The predict.mbcfit function utilizes the parameters of a previously fitted mbcfit model to allocate new data points to estimated clusters. The function performs necessary checks to ensure the mbcfit model returns valid estimates and the dimensionality of the new data aligns with the model.
The mbcfit object must contain a component named params, which is itself a list containing the following necessary elements, for a mixture model with K components:
proportions
A numeric vector of length K, with elements summing to 1, representing cluster proportions.
mean
A numeric matrix of dimensions c(P, K), representing cluster centers.
cov
A numeric array of dimensions c(P, P, K), representing cluster covariance matrices.

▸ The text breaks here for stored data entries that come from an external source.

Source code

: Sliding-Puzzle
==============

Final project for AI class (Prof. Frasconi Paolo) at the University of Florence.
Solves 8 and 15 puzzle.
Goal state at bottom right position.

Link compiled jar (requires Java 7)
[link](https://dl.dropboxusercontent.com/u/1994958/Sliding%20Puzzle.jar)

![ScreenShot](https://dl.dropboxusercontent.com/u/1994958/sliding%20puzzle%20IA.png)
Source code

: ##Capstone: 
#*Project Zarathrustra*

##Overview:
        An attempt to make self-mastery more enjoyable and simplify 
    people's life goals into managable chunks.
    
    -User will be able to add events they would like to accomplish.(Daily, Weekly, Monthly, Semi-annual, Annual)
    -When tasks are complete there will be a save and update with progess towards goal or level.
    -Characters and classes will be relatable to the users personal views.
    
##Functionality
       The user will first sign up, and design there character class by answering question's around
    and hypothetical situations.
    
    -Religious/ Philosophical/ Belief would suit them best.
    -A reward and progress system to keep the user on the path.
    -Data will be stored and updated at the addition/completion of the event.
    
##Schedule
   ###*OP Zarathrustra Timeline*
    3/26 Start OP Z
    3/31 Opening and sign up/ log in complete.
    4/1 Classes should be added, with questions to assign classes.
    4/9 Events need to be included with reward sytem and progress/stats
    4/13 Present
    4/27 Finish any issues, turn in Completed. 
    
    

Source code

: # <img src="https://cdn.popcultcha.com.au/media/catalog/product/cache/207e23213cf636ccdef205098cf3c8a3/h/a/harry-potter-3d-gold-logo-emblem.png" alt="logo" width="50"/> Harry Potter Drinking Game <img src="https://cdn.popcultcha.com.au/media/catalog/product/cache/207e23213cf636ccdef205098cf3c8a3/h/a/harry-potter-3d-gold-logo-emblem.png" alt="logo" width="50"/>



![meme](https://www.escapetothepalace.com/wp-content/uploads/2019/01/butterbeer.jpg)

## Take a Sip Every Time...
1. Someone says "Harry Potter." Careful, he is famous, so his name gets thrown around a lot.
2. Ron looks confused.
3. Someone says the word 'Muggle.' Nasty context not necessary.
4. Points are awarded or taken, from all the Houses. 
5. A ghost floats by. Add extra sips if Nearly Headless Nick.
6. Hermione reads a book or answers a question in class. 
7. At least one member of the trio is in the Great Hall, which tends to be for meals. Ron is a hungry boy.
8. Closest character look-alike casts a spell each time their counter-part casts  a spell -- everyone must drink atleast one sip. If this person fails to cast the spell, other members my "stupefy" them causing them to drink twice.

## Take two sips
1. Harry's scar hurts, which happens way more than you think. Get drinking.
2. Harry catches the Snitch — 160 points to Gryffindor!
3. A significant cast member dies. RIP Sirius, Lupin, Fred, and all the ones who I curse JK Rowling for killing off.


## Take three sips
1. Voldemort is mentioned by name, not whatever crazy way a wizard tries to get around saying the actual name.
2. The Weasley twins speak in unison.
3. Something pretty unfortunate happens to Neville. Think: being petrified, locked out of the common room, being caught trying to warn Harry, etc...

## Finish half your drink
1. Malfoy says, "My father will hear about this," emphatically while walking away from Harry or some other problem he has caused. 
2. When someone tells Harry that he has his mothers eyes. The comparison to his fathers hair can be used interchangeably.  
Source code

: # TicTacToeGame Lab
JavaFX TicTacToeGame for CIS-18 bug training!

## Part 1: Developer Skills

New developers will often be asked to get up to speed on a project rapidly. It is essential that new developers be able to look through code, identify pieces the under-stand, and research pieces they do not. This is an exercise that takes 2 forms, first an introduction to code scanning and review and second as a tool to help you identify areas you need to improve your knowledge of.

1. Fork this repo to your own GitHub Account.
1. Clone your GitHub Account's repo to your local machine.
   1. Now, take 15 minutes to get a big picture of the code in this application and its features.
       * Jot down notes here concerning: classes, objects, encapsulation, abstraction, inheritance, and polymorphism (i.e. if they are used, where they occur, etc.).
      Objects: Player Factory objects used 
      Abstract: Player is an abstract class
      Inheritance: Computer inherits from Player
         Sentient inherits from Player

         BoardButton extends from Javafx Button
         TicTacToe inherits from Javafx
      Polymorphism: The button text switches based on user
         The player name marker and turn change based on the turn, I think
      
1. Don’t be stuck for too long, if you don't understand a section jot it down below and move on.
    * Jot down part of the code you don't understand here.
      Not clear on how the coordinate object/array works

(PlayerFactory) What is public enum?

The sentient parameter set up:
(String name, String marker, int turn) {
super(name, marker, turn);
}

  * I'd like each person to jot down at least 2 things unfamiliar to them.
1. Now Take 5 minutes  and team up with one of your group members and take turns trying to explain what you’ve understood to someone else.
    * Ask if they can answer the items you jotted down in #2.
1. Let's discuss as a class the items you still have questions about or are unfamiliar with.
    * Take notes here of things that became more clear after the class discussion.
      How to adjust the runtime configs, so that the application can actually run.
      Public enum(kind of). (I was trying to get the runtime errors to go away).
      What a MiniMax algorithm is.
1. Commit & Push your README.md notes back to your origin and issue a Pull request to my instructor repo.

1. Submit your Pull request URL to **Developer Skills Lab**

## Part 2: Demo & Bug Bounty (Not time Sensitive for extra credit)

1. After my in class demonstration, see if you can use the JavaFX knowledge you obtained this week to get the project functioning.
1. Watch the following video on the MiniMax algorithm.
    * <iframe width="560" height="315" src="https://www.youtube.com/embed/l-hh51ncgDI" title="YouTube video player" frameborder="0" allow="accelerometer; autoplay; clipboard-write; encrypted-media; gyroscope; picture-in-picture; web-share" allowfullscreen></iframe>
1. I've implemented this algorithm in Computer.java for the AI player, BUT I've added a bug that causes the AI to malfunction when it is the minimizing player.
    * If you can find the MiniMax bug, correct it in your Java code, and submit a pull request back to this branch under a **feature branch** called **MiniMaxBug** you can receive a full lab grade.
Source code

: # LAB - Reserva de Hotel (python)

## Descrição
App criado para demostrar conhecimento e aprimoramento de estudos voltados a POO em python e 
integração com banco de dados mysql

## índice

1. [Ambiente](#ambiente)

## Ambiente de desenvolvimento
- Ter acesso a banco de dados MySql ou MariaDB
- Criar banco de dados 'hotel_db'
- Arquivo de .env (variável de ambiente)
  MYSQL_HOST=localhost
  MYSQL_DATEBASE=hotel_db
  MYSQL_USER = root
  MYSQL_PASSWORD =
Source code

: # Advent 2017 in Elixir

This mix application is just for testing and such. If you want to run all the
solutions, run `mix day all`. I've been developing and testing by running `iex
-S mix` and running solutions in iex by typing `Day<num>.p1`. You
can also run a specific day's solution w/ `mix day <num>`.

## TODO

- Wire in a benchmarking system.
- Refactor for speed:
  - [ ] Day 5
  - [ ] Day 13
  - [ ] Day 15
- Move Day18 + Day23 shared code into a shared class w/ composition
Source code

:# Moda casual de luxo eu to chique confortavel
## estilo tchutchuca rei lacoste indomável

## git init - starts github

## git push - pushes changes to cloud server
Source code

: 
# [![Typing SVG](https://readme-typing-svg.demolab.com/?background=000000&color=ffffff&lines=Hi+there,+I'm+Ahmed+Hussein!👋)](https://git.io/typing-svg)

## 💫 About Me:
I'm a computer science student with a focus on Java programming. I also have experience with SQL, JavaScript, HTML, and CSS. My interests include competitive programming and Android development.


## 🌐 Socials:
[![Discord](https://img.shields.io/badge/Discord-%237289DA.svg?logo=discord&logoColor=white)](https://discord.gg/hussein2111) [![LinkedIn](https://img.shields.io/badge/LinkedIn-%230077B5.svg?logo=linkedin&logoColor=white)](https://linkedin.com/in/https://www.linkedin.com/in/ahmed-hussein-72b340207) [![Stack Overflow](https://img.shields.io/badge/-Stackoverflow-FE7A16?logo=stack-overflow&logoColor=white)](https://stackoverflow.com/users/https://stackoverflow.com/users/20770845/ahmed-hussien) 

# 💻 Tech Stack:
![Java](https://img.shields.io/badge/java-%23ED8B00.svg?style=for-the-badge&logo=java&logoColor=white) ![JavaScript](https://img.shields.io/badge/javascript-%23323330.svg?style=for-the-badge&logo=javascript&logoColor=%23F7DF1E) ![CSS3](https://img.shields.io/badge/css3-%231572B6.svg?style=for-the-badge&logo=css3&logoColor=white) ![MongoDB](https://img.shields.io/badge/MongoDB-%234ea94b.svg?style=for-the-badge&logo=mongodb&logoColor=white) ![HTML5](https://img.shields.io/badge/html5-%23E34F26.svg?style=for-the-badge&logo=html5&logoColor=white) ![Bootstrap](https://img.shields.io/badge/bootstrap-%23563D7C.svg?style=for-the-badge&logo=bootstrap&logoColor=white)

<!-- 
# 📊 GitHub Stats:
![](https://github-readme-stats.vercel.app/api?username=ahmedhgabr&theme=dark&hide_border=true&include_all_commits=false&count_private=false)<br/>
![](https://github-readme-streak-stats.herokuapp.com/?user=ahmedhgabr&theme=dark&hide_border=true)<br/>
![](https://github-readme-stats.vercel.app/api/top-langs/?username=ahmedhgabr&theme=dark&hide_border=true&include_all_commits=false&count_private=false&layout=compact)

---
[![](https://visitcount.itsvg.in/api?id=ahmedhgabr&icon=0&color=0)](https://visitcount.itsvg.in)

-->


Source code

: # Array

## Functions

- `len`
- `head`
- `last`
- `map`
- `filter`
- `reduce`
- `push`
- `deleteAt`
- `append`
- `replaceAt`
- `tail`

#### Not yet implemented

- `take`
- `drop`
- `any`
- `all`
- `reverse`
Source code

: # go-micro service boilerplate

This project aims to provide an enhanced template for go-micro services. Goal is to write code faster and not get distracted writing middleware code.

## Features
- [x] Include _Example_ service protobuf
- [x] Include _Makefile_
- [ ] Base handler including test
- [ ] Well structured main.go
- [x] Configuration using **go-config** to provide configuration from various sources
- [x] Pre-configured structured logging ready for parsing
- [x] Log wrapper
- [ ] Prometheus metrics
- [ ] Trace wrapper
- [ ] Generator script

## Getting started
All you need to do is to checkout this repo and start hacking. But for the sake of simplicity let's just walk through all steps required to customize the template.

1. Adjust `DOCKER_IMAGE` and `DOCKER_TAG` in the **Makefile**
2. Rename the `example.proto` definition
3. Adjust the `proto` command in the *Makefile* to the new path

Data dimensionality is P, and new data dimensionality must match (ncol(data) must be equal to P) or otherwise the function terminates with an error message.
The predicted clustering is obtained as the MAP estimator using posterior weights of a Gaussian mixture model parametrized at params.
Denoting with \(z(x)\) the predicted cluster label for point \(x\), and with \(\phi\) the (multivariate) Gaussian density:
$$z(x) = \underset{k=\{1,\ldots,K\}}{\arg\,\max} \frac{\pi_k\phi(x, \mu_k, \Sigma_k)}{\sum_{j=1}^K \pi_j\phi(x, \mu_j, \Sigma_j)}$$